Welcome to MARINA JACARÉ VILLAGE …., to Paraiba’s coastline,  and of course to Brazil.


The following information has been compiled from compendiums, translations and comments contributed by sailors who have been to Jacaré and who have hugged the Brazilian coastline. The information will only continue to be 100% valid if it is regularly updated, so please feel welcome to leave your contributions on our page “Contact Us”. http://www.marina-jacare-village.com/wordpress/nous-contacter/

The entrance of the Brazilian port of CABEDELO is situated on the extreme eastern point of the South American continent.

“Jacaré” (which means Alligator, although one would have a hard time meeting one in that area) is located 2  miles from the commercial harbour of Cabedelo (07°02’S, 34°51W) in a protected estuary of the Paraiba river.
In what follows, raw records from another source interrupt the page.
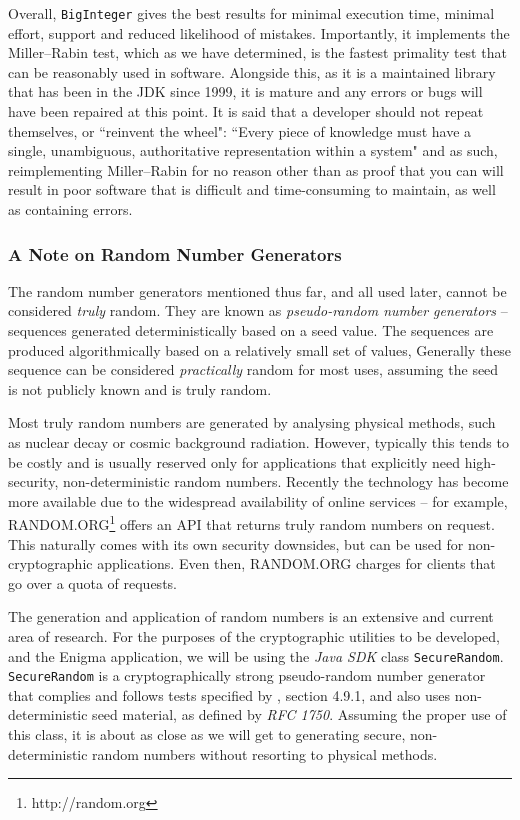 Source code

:       Overall, \verb!BigInteger! gives the best results for minimal execution time, minimal effort, support and reduced likelihood of mistakes. Importantly, it implements the Miller--Rabin test, which as we have determined, is the fastest primality test that can be reasonably used in software. Alongside this, as it is a maintained library that has been in the JDK since 1999, it is mature and any errors or bugs will have been repaired at this point. It is said that a developer should not repeat themselves, or ``reinvent the wheel": ``Every piece of knowledge must have a single, unambiguous, authoritative representation within a system"\cite{Hunt:1999aa} and as such, reimplementing Miller--Rabin for no reason other than as proof that you can will result in poor software that is difficult and time-consuming to maintain, as well as containing errors.
    
    \subsubsection{A Note on Random Number Generators}
    
    The random number generators mentioned thus far, and all used later, cannot be considered \emph{truly} random. They are known as \emph{pseudo-random number generators} -- sequences generated deterministically based on a seed value. The sequences are produced algorithmically based on a relatively small set of values, Generally these sequence can be considered \emph{practically} random for most uses, assuming the seed is not publicly known and is truly random.
    
    Most truly random numbers are generated by analysing physical methods, such as nuclear decay or cosmic background radiation. However, typically this tends to be costly and is usually reserved only for applications that explicitly need high-security, non-deterministic random numbers. Recently the technology has become more available due to the widespread availability of online services -- for example, RANDOM.ORG\footnote{http://random.org} offers an API that returns truly random numbers on request. This naturally comes with its own security downsides, but can be used for non-cryptographic applications. Even then, RANDOM.ORG charges for clients that go over a quota of requests.
    
    The generation and application of random numbers is an extensive and current area of research. For the purposes of the cryptographic utilities to be developed, and the Enigma application, we will be using the \emph{Java SDK} class \verb!SecureRandom!. \verb!SecureRandom! is a cryptographically strong pseudo-random number generator that complies and follows tests specified by \cite{NIST:2001aa}, section 4.9.1, and also uses non-deterministic seed material, as defined by \emph{RFC 1750}\cite{Eastlake:1994aa}. Assuming the proper use of this class, it is about as close as we will get to generating secure, non-deterministic random numbers without resorting to physical methods.
    
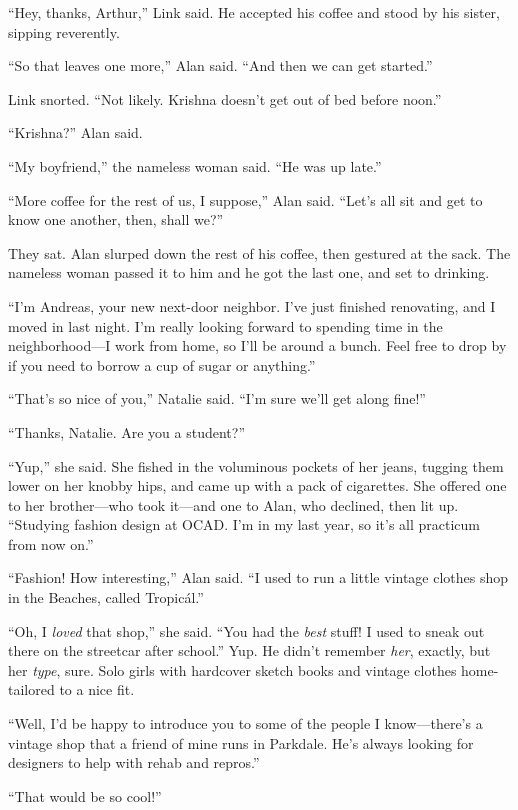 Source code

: \documentclass{article}
\begin{document}
``Hey, thanks, Arthur,'' Link said.  He accepted his coffee and stood
by his sister, sipping reverently.

``So that leaves one more,'' Alan said.  ``And then we can get
started.''

Link snorted.  ``Not likely.  Krishna doesn't get out of bed before
noon.''

``Krishna?'' Alan said.

``My boyfriend,'' the nameless woman said.  ``He was up late.''

``More coffee for the rest of us, I suppose,'' Alan said.  ``Let's all
sit and get to know one another, then, shall we?''

They sat.  Alan slurped down the rest of his coffee, then gestured at
the sack.  The nameless woman passed it to him and he got the last
one, and set to drinking.

``I'm Andreas, your new next-door neighbor.  I've just finished
renovating, and I moved in last night.  I'm really looking forward to
spending time in the neighborhood---I work from home, so I'll be
around a bunch.  Feel free to drop by if you need to borrow a cup of
sugar or anything.''

``That's so nice of you,'' Natalie said.  ``I'm sure we'll get along
fine!''

``Thanks, Natalie.  Are you a student?''

``Yup,'' she said.  She fished in the voluminous pockets of her jeans,
tugging them lower on her knobby hips, and came up with a pack of
cigarettes.  She offered one to her brother---who took it---and one to
Alan, who declined, then lit up.  ``Studying fashion design at OCAD. 
I'm in my last year, so it's all practicum from now on.''

``Fashion!  How interesting,'' Alan said.  ``I used to run a little
vintage clothes shop in the Beaches, called Tropic\'{a}l.''

``Oh, I \textit{loved} that shop,'' she said.  ``You had the
\textit{best} stuff!  I used to sneak out there on the streetcar after
school.'' Yup.  He didn't remember \textit{her}, exactly, but her
\textit{type}, sure.  Solo girls with hardcover sketch books and
vintage clothes home-tailored to a nice fit.

``Well, I'd be happy to introduce you to some of the people I
know---there's a vintage shop that a friend of mine runs in Parkdale. 
He's always looking for designers to help with rehab and repros.''

``That would be so cool!''
\end{document}
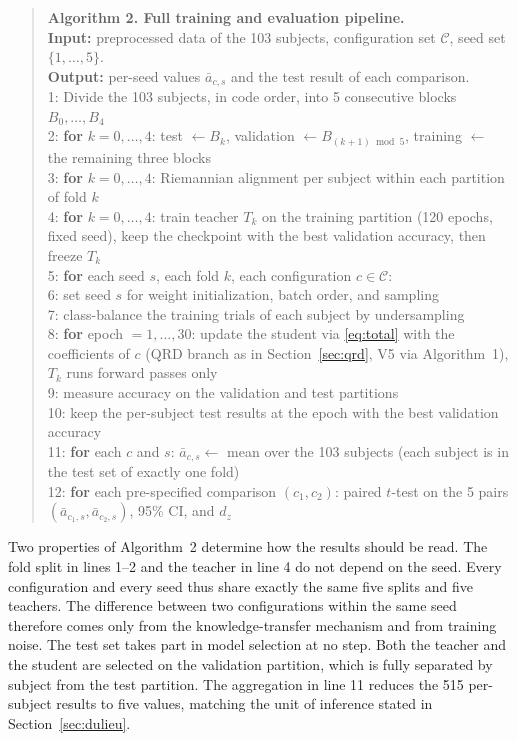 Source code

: \begin{quote}
\ttfamily\small\raggedright
\noindent\textbf{Algorithm 2. Full training and evaluation pipeline.}\\[2pt]
\textbf{Input:} preprocessed data of the 103 subjects, configuration
set $\mathcal{C}$, seed set $\{1,\ldots,5\}$.\\
\textbf{Output:} per-seed values $\bar{a}_{c,s}$ and the test result
of each comparison.\\[4pt]
1: \quad Divide the 103 subjects, in code order, into 5 consecutive
blocks $B_0,\ldots,B_4$\\
2: \quad \textbf{for} $k = 0,\ldots,4$: test $\leftarrow B_k$,
validation $\leftarrow B_{(k+1) \bmod 5}$, training $\leftarrow$ the
remaining three blocks\\
3: \quad \textbf{for} $k = 0,\ldots,4$: Riemannian alignment per
subject within each partition of fold $k$\\
4: \quad \textbf{for} $k = 0,\ldots,4$: train teacher $T_k$ on the
training partition (120 epochs, fixed seed), keep the checkpoint with
the best validation accuracy, then freeze $T_k$\\[4pt]
5: \quad \textbf{for} each seed $s$, each fold $k$, each configuration
$c \in \mathcal{C}$:\\
6: \quad \quad set seed $s$ for weight initialization, batch order,
and sampling\\
7: \quad \quad class-balance the training trials of each subject by
undersampling\\
8: \quad \quad \textbf{for} epoch $= 1,\ldots,30$: update the student
via \eqref{eq:total} with the coefficients of $c$ (QRD branch as in
Section~\ref{sec:qrd}, V5 via Algorithm~1), $T_k$ runs forward passes
only\\
9: \quad \quad \quad measure accuracy on the validation and test
partitions\\
10: \quad \quad keep the per-subject test results at the epoch with
the best validation accuracy\\[4pt]
11: \quad \textbf{for} each $c$ and $s$: $\bar{a}_{c,s} \leftarrow$
mean over the 103 subjects (each subject is in the test set of exactly
one fold)\\
12: \quad \textbf{for} each pre-specified comparison $(c_1, c_2)$:
paired $t$-test on the 5 pairs $(\bar{a}_{c_1,s}, \bar{a}_{c_2,s})$,
95\% CI, and $d_z$
\end{quote}

Two properties of Algorithm~2 determine how the results should be
read. The fold split in lines 1--2 and the teacher in line 4 do not depend on
the seed. Every configuration and every seed thus share exactly the same
five splits and five teachers. The difference between
two configurations within the same seed therefore comes only from the
knowledge-transfer mechanism and from training noise. The test set
takes part in model selection at no step. Both the teacher and the
student are selected on the validation partition, which is fully
separated by subject from the test partition. The aggregation in line
11 reduces the 515 per-subject results to five values, matching the
unit of inference stated in Section~\ref{sec:dulieu}.

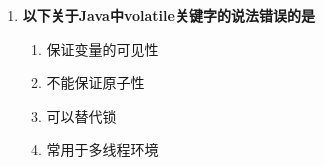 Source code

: \documentclass[12pt, a4paper]{ctexart}
\begin{document}
\begin{enumerate}[label=\textbf{\arabic*.}]
\begin{bluebox}{答案与深度解析}
\begin{itemize}[label={}, leftmargin=*, nosep]
		      \item \textbf{D. 锁可能导致死锁 — 正确}
		      \begin{itemize}[label={}, leftmargin=*, nosep]
			      \item \textbf{死锁条件}：
			            \begin{itemize}[label={}, nosep]
				            \item 互斥条件
				            \item 占有并等待
				            \item 不可抢占
				            \item 循环等待
			            \end{itemize}
		      \end{itemize}

		      \end{itemize}

		      \textbf{【应背诵知识点（命题人思维版）】}
		      \begin{enumerate}[label={}, leftmargin=*, nosep]
			      \item \textbf{锁优化策略}：
			            \begin{itemize}[label={}, nosep]
				            \item 减小锁粒度
				            \item 使用读写锁
				            \item 使用ConcurrentHashMap
				            \item 使用原子类
			            \end{itemize}

			      \item \textbf{高频陷阱清单}：
			            \begin{itemize}[label={}, nosep]
				            \item 陷阱1：锁不是越多越好，过度同步降低性能
			            \end{itemize}
		      \end{enumerate}

		      \textbf{【命题趋势与实战策略】}

		      \textbf{考场秒杀技巧}：锁会降低并发性能，不是提高
	      \end{bluebox}

	\item \textbf{以下关于Java中volatile关键字的说法错误的是}
	      \begin{enumerate}[label=\Alph*.]
		      \item 保证变量的可见性
		      \item 不能保证原子性
		      \item 可以替代锁
		      \item 常用于多线程环境
	      \end{enumerate}


\end{enumerate}
\end{document}
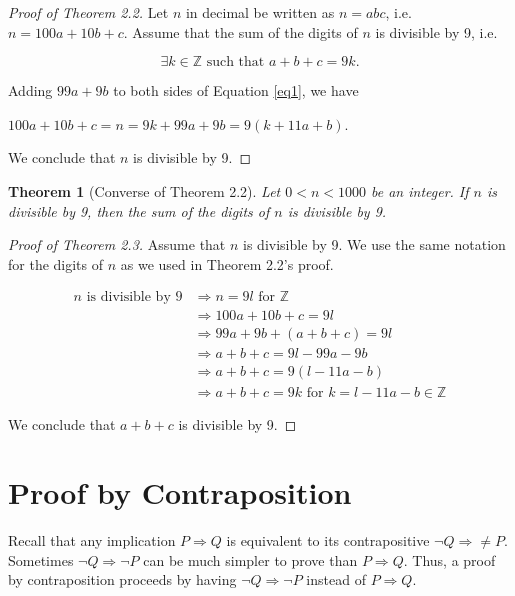 \documentclass[12pt,a4paper]{article}
\newtheorem{theorem}{Theorem}[section]
\theoremstyle{definition}
\begin{document}
\begin{proof}[Proof of Theorem 2.2]
Let $n$ in decimal be written as $n=abc$, i.e. $n=100a+10b+c$. Assume that the sum of the digits of $n$ is divisible by 9, i.e.

\begin{equation}\label{eq1}
\exists k\in\mathbb{Z}\text{ such that }a+b+c=9k.
\end{equation}

Adding $99a+9b$ to both sides of Equation \eqref{eq1}, we have

\begin{center}
$100a+10b+c=n=9k+99a+9b=9(k+11a+b)$.
\end{center}

We conclude that $n$ is divisible by 9.
\end{proof}

\begin{theorem}[Converse of Theorem 2.2]\label{thm2.3}
Let $0<n<1000$ be an integer. If $n$ is divisible by 9, then the sum of the digits of $n$ is divisible by 9.
\end{theorem}

\begin{proof}[Proof of Theorem 2.3]
Assume that $n$ is divisible by 9. We use the same notation for the digits of $n$ as we used in Theorem 2.2's proof.
\begin{center}
	\begin{align*}
		n \text{ is divisible by 9}&\Rightarrow n=9l \text{ for } \mathbb{Z} \\
		&\Rightarrow 100a+10b+c=9l \\
		&\Rightarrow 99a+9b+(a+b+c)=9l \\
		&\Rightarrow a+b+c=9l-99a-9b \\
		&\Rightarrow a+b+c=9(l-11a-b) \\
		&\Rightarrow a+b+c=9k \text{ for } k=l-11a-b\in\mathbb{Z}
	\end{align*}
\end{center}
We conclude that $a+b+c$ is divisible by 9.
\end{proof}

\newpage

\section*{Proof by Contraposition}

Recall that any implication $P\Rightarrow Q$ is equivalent to its contrapositive $\neg Q\Rightarrow\neq P$. Sometimes $\neg Q\Rightarrow \neg P$ can be much simpler to prove than $P\Rightarrow Q$. Thus, a proof by contraposition proceeds by having $\neg Q\Rightarrow \neg P$ instead of $P \Rightarrow Q$.
\end{document}
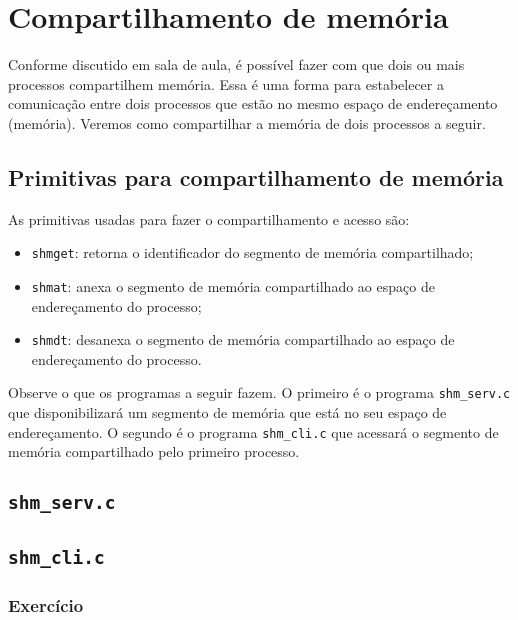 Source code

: \chapter{Compartilhamento de memória}

Conforme discutido em sala de aula, é possível fazer com que dois ou mais processos compartilhem memória. Essa é uma forma para estabelecer a comunicação entre dois processos que estão no mesmo espaço de endereçamento (memória). Veremos como compartilhar a memória de dois processos a seguir.

\section{Primitivas para compartilhamento de memória}
As primitivas usadas para fazer o compartilhamento e acesso são:
\begin{itemize}
\setlength{\itemsep}{1pt}\setlength{\parskip}{0pt}  \setlength{\parsep}{0pt}
\item \texttt{shmget}: retorna o identificador do segmento de memória compartilhado;
\item \texttt{shmat}: anexa o segmento de memória compartilhado ao espaço de endereçamento do processo;
\item \texttt{shmdt}: desanexa o segmento de memória compartilhado ao espaço de endereçamento do processo.
\end{itemize}

Observe o que os programas a seguir fazem. O primeiro é o programa \texttt{shm\_serv.c} que disponibilizará um segmento de memória que está no seu espaço de endereçamento. O segundo é o programa \texttt{shm\_cli.c} que acessará o segmento de memória compartilhado pelo primeiro processo.

\clearpage

\section*{\texttt{shm\_serv.c}}



\section*{\texttt{shm\_cli.c}}


\subsection{Exercício}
This stopover place has been passed on by word of mouth between sailors since the early 70’s and is reputed to be quiet, with a well buoyed channel, equally navigable by day and night (which is otherwise rarely the case along the Brazilian coast).

LIST OF WAYPOINTS for access to Cabedelo and the moorings and the Marina of Jacaré:


CBD 01 06°56,250’ S 34°48,600’W
CBD 02 06°56,280’ S 34°48,930’W
CBD 03 06°56,420’ S 34°49,300’W
CBD 04 06°56,540’ S 34°49,570’W
CBD 05 06°57,250’ S 34°50,520’W
CBD 06 06°57,920’ S 34°50’690’W
CBD07 06°58,800’S 34°50,220’W
CBD-F1 06°58,860’S 34°50,160’W
JCR 01 06°59,070’S 34°50,230’W
JCR 02 06°59,480’S 34°50,470’W
JCR03 07°00,280’S 34°50,920’W
JCR04 07°01,460’S 34°51,450W
JCR05 07°02,160’S 34°51,400’W
MARINA 07°02,00’S 34°51,000’W
Main Dock 07°02,117’S 34°51,357’W

CBD= Cabedelo, JCR=Jacaré.

Tides timetable: http://maree.shom.fr/harbor/CABEDELO

Amongst its other plus points, the coast of this region allows for sailing both  in northerly and southerly directions, all the way down to Salvador, throughout the entire year. If you are planning to explore the south coast, it is not advisable to make your first landfall further up north (for example already  in Natal or Fortaleza), as you would be faced with a shallow coastline riddled with shoals and sandbanks, struggling against the strong current that runs parallel to the coast, beating into the prevailing south-easterly winds, and dodging the numerous oil platforms along the coast which have partly been abandoned and are therefore not always lit at night…


In a nutshell, aside from offering an attractive alternative routing to the classical crossing to the Caribbean (coming from Europe), Brazil is also a region with stable weather all year round, and completely without hurricanes, tropical depressions, tornados, tidal surges or earthquakes. The winds are regular from either the SE or NE with speeds between 8 et 20 knots.
Moreover, the passages between the Cape Verde Islands and Cabedelo / Jacaré, or alternatively between St Helena or Ascension Island and Cabedelo/ Jacaré are the shortest possible ocean crossings. Those options are all the more enticing knowing that at the end of the voyage you will be welcomed at the very friendly Marina Jacaré Village, with some 40 pontoon moorings in a truly gorgeous location reputed for its sunsets and lush green environment.